| Activity |
Shown below are entries with pictures; the line with "- 😄 Pronouns: ..." through the line with "- **New resources**" is the span to retype exactly, and the pictures stay out.

══ Supplied material ══

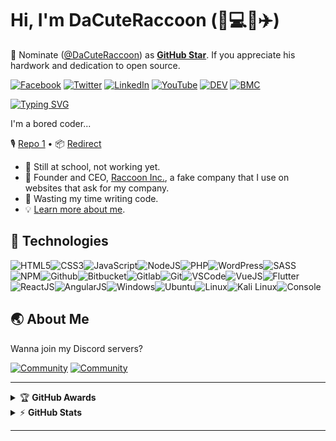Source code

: # Hi, I'm DaCuteRaccoon (:raccoon::computer::globe_with_meridians::airplane:)

📢 Nominate ([@DaCuteRaccoon](https://github.com/dacuteraccoon)) as **[GitHub Star](https://stars.github.com/nominate)**. If you appreciate his hardwork and dedication to open source.

[![Facebook](https://img.shields.io/badge/Facebook-%231877F2.svg?&style=flat-square&logo=facebook&logoColor=white)](https://gist.githubusercontent.com/DaCuteRaccoon/d8ac3ff2bf72c1d3f699d2451e796901/raw/0d5171b90110d57b05f7ca17e51180f4fed7b89c/facebook.txt) [![Twitter](https://img.shields.io/badge/Twitter-%231DA1F2.svg?&style=flat-square&logo=twitter&logoColor=white)](https://www.example.com/) [![LinkedIn](https://img.shields.io/badge/LinkedIn-%230077B5.svg?&style=flat-square&logo=linkedin&logoColor=white)](https://gist.githubusercontent.com/DaCuteRaccoon/300b323424091ce79a395580ee66bef0/raw/0a5b1fe0a2aa2cb61ca8f5ef8dded33ceee2254a/linkedin.txt) [![YouTube](https://img.shields.io/badge/YouTube-%23FF0000.svg?&style=flat-square&logo=youtube&logoColor=white)](https://youtube.com/warengonzaga) [![DEV](https://img.shields.io/badge/DEV-%23000000.svg?&style=flat-square&logo=dev.to&logoColor=white)](https://dev.to/warengonzaga) [![BMC](https://img.shields.io/badge/BuyMeaCoffee-%23FFDD00.svg?&style=flat-square&logo=buy-me-a-coffee&logoColor=black)](https://bmc.xyz/warengonzaga)

[![Typing SVG](https://readme-typing-svg.herokuapp.com/?lines=First+line+of+text;Second+line+of+text)](https://git.io/typing-svg)

I'm a bored coder...

🎙 [Repo 1](https://example.com/) • 📦 [Redirect](https://example.com/)

- 💪 Still at school, not working yet.
- 💼 Founder and CEO, [Raccoon Inc.](https://example.com/raccooninc/), a fake company that I use on websites that ask for my company.
- 🎯 Wasting my time writing code.
- 💡 [Learn more about me](https://example.com/).

## 🔧 Technologies

![HTML5](https://img.icons8.com/color/30/html-5.png)![CSS3](https://img.icons8.com/color/30/css3.png)![JavaScript](https://img.icons8.com/color/30/javascript.png)![NodeJS](https://img.icons8.com/color/30/nodejs.png)![PHP](https://img.icons8.com/color/30/php.png)![WordPress](https://img.icons8.com/color/30/wordpress.png)![SASS](https://img.icons8.com/color/30/sass.png)![NPM](https://img.icons8.com/color/30/npm.png)![Github](https://img.icons8.com/material-outlined/30/github.png)![Bitbucket](https://img.icons8.com/color/30/bitbucket.png)![Gitlab](https://img.icons8.com/color/30/gitlab.png)![Git](https://img.icons8.com/color/30/git.png)![VSCode](https://img.icons8.com/color/30/visual-studio-code-2019.png)![VueJS](https://img.icons8.com/color/30/vue-js.png)![Flutter](https://img.icons8.com/color/30/flutter.png)![ReactJS](https://img.icons8.com/color/30/react-native.png)![AngularJS](https://img.icons8.com/color/30/angularjs.png)![Windows](https://img.icons8.com/color/30/windows-10.png)![Ubuntu](https://img.icons8.com/color/30/ubuntu--v1.png)![Linux](https://img.icons8.com/color/30/linux.png)![Kali Linux](https://img.icons8.com/color/30/kali-linux.png)![Console](https://img.icons8.com/color/30/console.png)

## 🌏 About Me

Wanna join my Discord servers?

[![Community](https://discordapp.com/api/guilds/659684980137656340/widget.png?style=banner2)](https://example.com/) [![Community](https://discordapp.com/api/guilds/694612151444439081/widget.png?style=banner2)](https://example.com/)

---

<!-- markdownlint-disable MD033 -->
<details>
    <summary>&#127942 <b>GitHub Awards</b></summary><br/>

![Github Trophy](https://github-profile-trophy.vercel.app/?username=warengonzaga)

</details>

<details>
    <summary>&#9889 <b>GitHub Stats</b></summary><br/>

[![Waren Gonzaga Github Stats](https://readme-stats.warengonzaga.com/api?username=warengonzaga&show_icons=true&count_private=true)](https://github.com/warengonzaga/github-readme-stats) [![Top Language](https://readme-stats.warengonzaga.com/api/top-langs?username=warengonzaga&layout=compact)](https://github.com/warengonzaga/github-readme-stats)

</details>
<!-- markdownlint-enable MD033 -->

---

[personal website]: https://warengonzaga.com
[business website]: https://wgcompanyhq.com
[biolink]: https://bio.link/warengonzaga
[facebook]: https://facebook.com/warengonzagaofficial
[twitter]: https://twitter.com/warengonzaga
[instagram]: https://instagram.com/warengonzagaofficial
[youtube]: https://youtube.com/warengonzaga

<!--
**DaCuteRaccoon/DaCuteRaccoon** is a ✨ _special_ ✨ repository because its `README.md` (this file) appears on your GitHub profile.

Here are some ideas to get you started:

- 🔭 I’m currently working on ...
- 🌱 I’m currently learning ...
- 👯 I’m looking to collaborate on ...
- 🤔 I’m looking for help with ...
- 💬 Ask me about ...
- 📫 How to reach me: ...
- 😄 Pronouns: ...
- ⚡ Fun fact: ...
-->
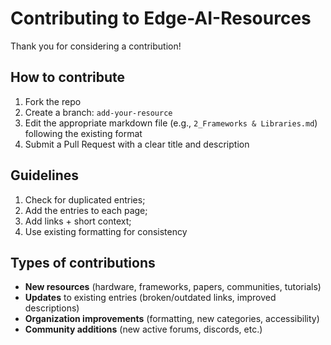 # Contributing to Edge-AI-Resources

Thank you for considering a contribution!  

## How to contribute
1. Fork the repo  
2. Create a branch: `add-your-resource`  
3. Edit the appropriate markdown file (e.g., `2_Frameworks & Libraries.md`) following the existing format  
4. Submit a Pull Request with a clear title and description  

## Guidelines
1. Check for duplicated entries;
2. Add the entries to each page;
3. Add links + short context;
4. Use existing formatting for consistency

## Types of contributions
- **New resources** (hardware, frameworks, papers, communities, tutorials)  
- **Updates** to existing entries (broken/outdated links, improved descriptions)  
- **Organization improvements** (formatting, new categories, accessibility)  
- **Community additions** (new active forums, discords, etc.)
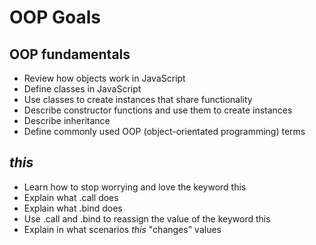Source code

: # OOP Goals
## OOP fundamentals
-   Review how objects work in JavaScript
-   Define classes in JavaScript
-   Use classes to create instances that share functionality
-   Describe constructor functions and use them to create instances
-   Describe inheritance
-   Define commonly used OOP (object-orientated programming) terms

## _this_
-   Learn how to stop worrying and love the keyword this
-   Explain what .call does
-   Explain what .bind does
-   Use .call and .bind to reassign the value of the keyword this
- Explain in what scenarios _this_ "changes" values
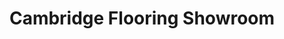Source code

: ---
title: "Cambridge Flooring Showroom"
url: /barr-hill/cambridge-flooring-showroom/
shop: flooring
---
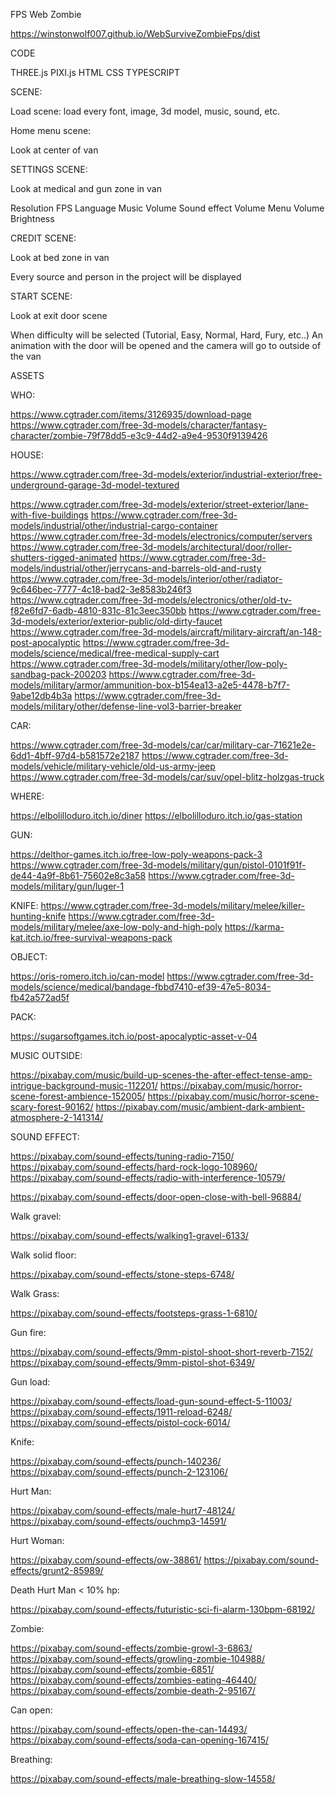 FPS Web Zombie

https://winstonwolf007.github.io/WebSurviveZombieFps/dist



CODE

THREE.js
PIXI.js
HTML
CSS
TYPESCRIPT

SCENE:

Load scene: load every font, image, 3d model, music, sound, etc.

Home menu scene:

Look at center of van

SETTINGS SCENE:

Look at medical and gun zone in van

Resolution
FPS
Language
Music Volume
Sound effect Volume
Menu Volume
Brightness


CREDIT SCENE:

Look at bed zone in van

Every source and person in the project will be displayed

START SCENE:

Look at exit door scene

When difficulty will be selected (Tutorial, Easy, Normal, Hard, Fury, etc..)
An animation with the door will be opened and the camera will go to outside of the van

ASSETS

WHO:

https://www.cgtrader.com/items/3126935/download-page
https://www.cgtrader.com/free-3d-models/character/fantasy-character/zombie-79f78dd5-e3c9-44d2-a9e4-9530f9139426


HOUSE:


https://www.cgtrader.com/free-3d-models/exterior/industrial-exterior/free-underground-garage-3d-model-textured

https://www.cgtrader.com/free-3d-models/exterior/street-exterior/lane-with-five-buildings
https://www.cgtrader.com/free-3d-models/industrial/other/industrial-cargo-container
https://www.cgtrader.com/free-3d-models/electronics/computer/servers
https://www.cgtrader.com/free-3d-models/architectural/door/roller-shutters-rigged-animated
https://www.cgtrader.com/free-3d-models/industrial/other/jerrycans-and-barrels-old-and-rusty
https://www.cgtrader.com/free-3d-models/interior/other/radiator-9c646bec-7777-4c18-bad2-3e8583b246f3
https://www.cgtrader.com/free-3d-models/electronics/other/old-tv-f82e6fd7-6adb-4810-831c-81c3eec350bb
https://www.cgtrader.com/free-3d-models/exterior/exterior-public/old-dirty-faucet
https://www.cgtrader.com/free-3d-models/aircraft/military-aircraft/an-148-post-apocalyptic
https://www.cgtrader.com/free-3d-models/science/medical/free-medical-supply-cart
https://www.cgtrader.com/free-3d-models/military/other/low-poly-sandbag-pack-200203
https://www.cgtrader.com/free-3d-models/military/armor/ammunition-box-b154ea13-a2e5-4478-b7f7-9abe12db4b3a
https://www.cgtrader.com/free-3d-models/military/other/defense-line-vol3-barrier-breaker


CAR:

https://www.cgtrader.com/free-3d-models/car/car/military-car-71621e2e-6dd1-4bff-97d4-b581572e2187
https://www.cgtrader.com/free-3d-models/vehicle/military-vehicle/old-us-army-jeep
https://www.cgtrader.com/free-3d-models/car/suv/opel-blitz-holzgas-truck




WHERE:

https://elbolilloduro.itch.io/diner
https://elbolilloduro.itch.io/gas-station

GUN:


https://delthor-games.itch.io/free-low-poly-weapons-pack-3
https://www.cgtrader.com/free-3d-models/military/gun/pistol-0101f91f-de44-4a9f-8b61-75602e8c3a58
https://www.cgtrader.com/free-3d-models/military/gun/luger-1


KNIFE:
https://www.cgtrader.com/free-3d-models/military/melee/killer-hunting-knife
https://www.cgtrader.com/free-3d-models/military/melee/axe-low-poly-and-high-poly
https://karma-kat.itch.io/free-survival-weapons-pack

OBJECT:


https://oris-romero.itch.io/can-model
https://www.cgtrader.com/free-3d-models/science/medical/bandage-fbbd7410-ef39-47e5-8034-fb42a572ad5f



PACK:

https://sugarsoftgames.itch.io/post-apocalyptic-asset-v-04

MUSIC OUTSIDE:

https://pixabay.com/music/build-up-scenes-the-after-effect-tense-amp-intrigue-background-music-112201/
https://pixabay.com/music/horror-scene-forest-ambience-152005/
https://pixabay.com/music/horror-scene-scary-forest-90162/
https://pixabay.com/music/ambient-dark-ambient-atmosphere-2-141314/

SOUND EFFECT:

https://pixabay.com/sound-effects/tuning-radio-7150/
https://pixabay.com/sound-effects/hard-rock-logo-108960/
https://pixabay.com/sound-effects/radio-with-interference-10579/

https://pixabay.com/sound-effects/door-open-close-with-bell-96884/

Walk gravel:

https://pixabay.com/sound-effects/walking1-gravel-6133/

Walk solid floor:

https://pixabay.com/sound-effects/stone-steps-6748/

Walk Grass:

https://pixabay.com/sound-effects/footsteps-grass-1-6810/

Gun fire:


https://pixabay.com/sound-effects/9mm-pistol-shoot-short-reverb-7152/
https://pixabay.com/sound-effects/9mm-pistol-shot-6349/

Gun load:

https://pixabay.com/sound-effects/load-gun-sound-effect-5-11003/
https://pixabay.com/sound-effects/1911-reload-6248/
https://pixabay.com/sound-effects/pistol-cock-6014/

Knife:

https://pixabay.com/sound-effects/punch-140236/
https://pixabay.com/sound-effects/punch-2-123106/

Hurt Man:

https://pixabay.com/sound-effects/male-hurt7-48124/
https://pixabay.com/sound-effects/ouchmp3-14591/

Hurt Woman:

https://pixabay.com/sound-effects/ow-38861/
https://pixabay.com/sound-effects/grunt2-85989/

Death Hurt Man < 10% hp:

https://pixabay.com/sound-effects/futuristic-sci-fi-alarm-130bpm-68192/

Zombie:

https://pixabay.com/sound-effects/zombie-growl-3-6863/
https://pixabay.com/sound-effects/growling-zombie-104988/
https://pixabay.com/sound-effects/zombie-6851/
https://pixabay.com/sound-effects/zombies-eating-46440/
https://pixabay.com/sound-effects/zombie-death-2-95167/

Can open:

https://pixabay.com/sound-effects/open-the-can-14493/
https://pixabay.com/sound-effects/soda-can-opening-167415/

Breathing:

https://pixabay.com/sound-effects/male-breathing-slow-14558/








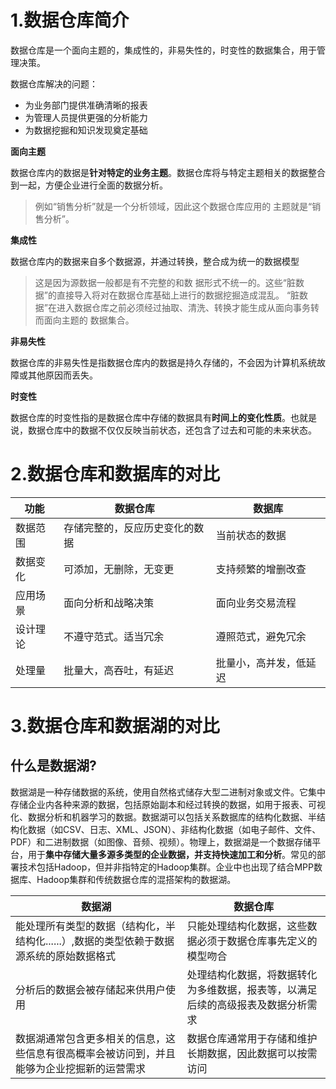 # 1.数据仓库简介

数据仓库是一个面向主题的，集成性的，非易失性的，时变性的数据集合，用于管理决策。

数据仓库解决的问题：

-    为业务部门提供准确清晰的报表
-    为管理人员提供更强的分析能力
-    为数据挖掘和知识发现奠定基础

**面向主题**

数据仓库内的数据是**针对特定的业务主题**。数据仓库将与特定主题相关的数据整合到一起，方便企业进行全面的数据分析。

> 例如“销售分析”就是一个分析领域，因此这个数据仓库应用的
> 主题就是“销售分析”。

**集成性**

数据仓库内的数据来自多个数据源，并通过转换，整合成为统一的数据模型

> 这是因为源数据一般都是有不完整的和数
> 据形式不统一的。这些“脏数据”的直接导入将对在数据仓库基础上进行的数据挖掘造成混乱。
> “脏数据”在进入数据仓库之前必须经过抽取、清洗、转换才能生成从面向事务转而面向主题的
> 数据集合。

**非易失性**

数据仓库的非易失性是指数据仓库内的数据是持久存储的，不会因为计算机系统故障或其他原因而丢失。

**时变性**

数据仓库的时变性指的是数据仓库中存储的数据具有**时间上的变化性质**。也就是说，数据仓库中的数据不仅仅反映当前状态，还包含了过去和可能的未来状态。

# 2.数据仓库和数据库的对比

| 功能     | 数据仓库                       | 数据库                 |
| -------- | ------------------------------ | ---------------------- |
| 数据范围 | 存储完整的，反应历史变化的数据 | 当前状态的数据         |
| 数据变化 | 可添加，无删除，无变更         | 支持频繁的增删改查     |
| 应用场景 | 面向分析和战略决策             | 面向业务交易流程       |
| 设计理论 | 不遵守范式。适当冗余           | 遵照范式，避免冗余     |
| 处理量   | 批量大，高吞吐，有延迟         | 批量小，高并发，低延迟 |

# 3.数据仓库和数据湖的对比

## 什么是数据湖?

数据湖是一种存储数据的系统，使用自然格式储存大型二进制对象或文件。它集中存储企业内各种来源的数据，包括原始副本和经过转换的数据，如用于报表、可视化、数据分析和机器学习的数据。数据湖可以包括关系数据库的结构化数据、半结构化数据（如CSV、日志、XML、JSON）、非结构化数据（如电子邮件、文件、PDF）和二进制数据（如图像、音频、视频）。物理上，数据湖是一个数据存储平台，用于**集中存储大量多源多类型的企业数据，并支持快速加工和分析**。常见的部署技术包括Hadoop，但并非指特定的Hadoop集群。企业中也出现了结合MPP数据库、Hadoop集群和传统数据仓库的混搭架构的数据湖。

| 数据湖                                                       | 数据仓库                                                     |
| ------------------------------------------------------------ | ------------------------------------------------------------ |
| 能处理所有类型的数据（结构化，半结构化......）,数据的类型依赖于数据源系统的原始数据格式 | 只能处理结构化数据，这些数据必须于数据仓库事先定义的模型吻合 |
| 分析后的数据会被存储起来供用户使用                           | 处理结构化数据，将数据转化为多维数据，报表等，以满足后续的高级报表及数据分析需求 |
| 数据湖通常包含更多相关的信息，这些信息有很高概率会被访问到，并且能够为企业挖掘新的运营需求 | 数据仓库通常用于存储和维护长期数据，因此数据可以按需访问     |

═══

| Exercise result |
- 😄 Pronouns: ...
- ⚡ Fun fact: ...
-->
 # Contributing to Edge-AI-Resources

Thank you for considering a contribution!  

## How to contribute
1. Fork the repo  
2. Create a branch: `add-your-resource`  
3. Edit the appropriate markdown file (e.g., `2_Frameworks & Libraries.md`) following the existing format  
4. Submit a Pull Request with a clear title and description  

## Guidelines
1. Check for duplicated entries;
2. Add the entries to each page;
3. Add links + short context;
4. Use existing formatting for consistency

## Types of contributions
- **New resources** (hardware, frameworks, papers, communities, tutorials)  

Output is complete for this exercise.